[Collected data]
########

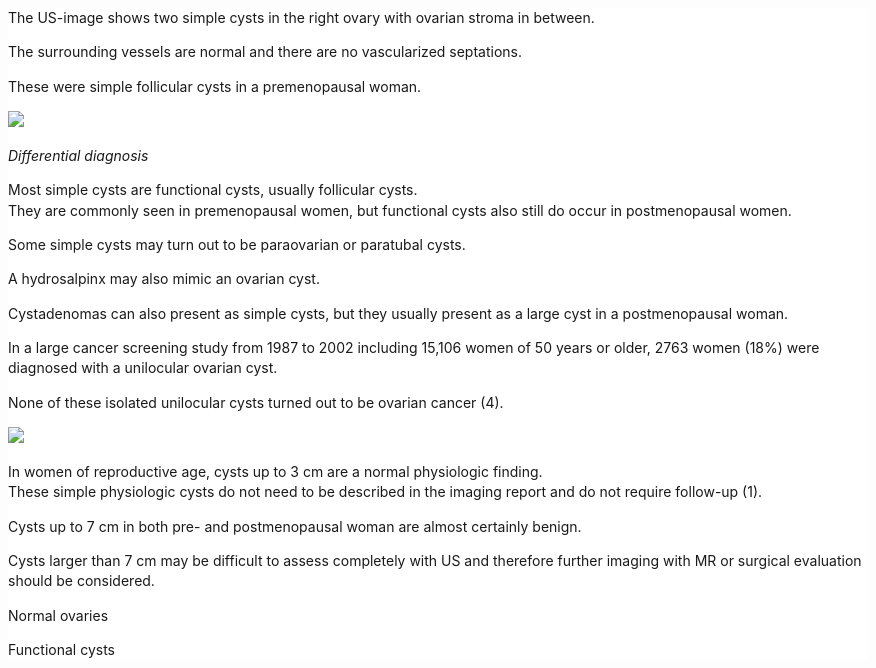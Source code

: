 The US-image shows two simple cysts in the right ovary with ovarian stroma in between.   

The surrounding vessels are normal and there are no vascularized septations.   

These were simple follicular cysts in a premenopausal woman.








![](/assets/diagnostic-work-up-of-ovarian-cysts/a509797a7e24e3_5C-foll-cyste.jpg)




*Differential diagnosis*  

Most simple cysts are functional cysts, usually follicular cysts.   
They are commonly seen in premenopausal women, but functional cysts also still do occur in postmenopausal women.   

Some simple cysts may turn out to be paraovarian or paratubal cysts.   

A hydrosalpinx may also mimic an ovarian cyst.   

Cystadenomas can also present as simple cysts, but they usually present as a large cyst in a postmenopausal woman.   


In a large cancer screening study from 1987 to 2002 including 15,106 women of 50 years or older, 2763 women (18%) were diagnosed with a unilocular ovarian cyst.   

None of these isolated unilocular cysts turned out to be ovarian cancer (4).









![](/assets/diagnostic-work-up-of-ovarian-cysts/a509797a7e2f3f_TEK-simple-cyst2.png)




In women of reproductive age, cysts up to 3 cm are a normal physiologic finding.   
These simple physiologic cysts do not need to be described in the imaging report and do not require follow-up (1).


Cysts up to 7 cm in both pre- and postmenopausal woman are almost certainly benign. 

Cysts larger than 7 cm may be difficult to assess completely with US and therefore further imaging with MR or surgical evaluation should be considered.

Normal ovaries

Functional cysts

########

_Your goal_: Respond with nothing but the number of lines in the entries that contain the string "work".

_Exercise solution_: 2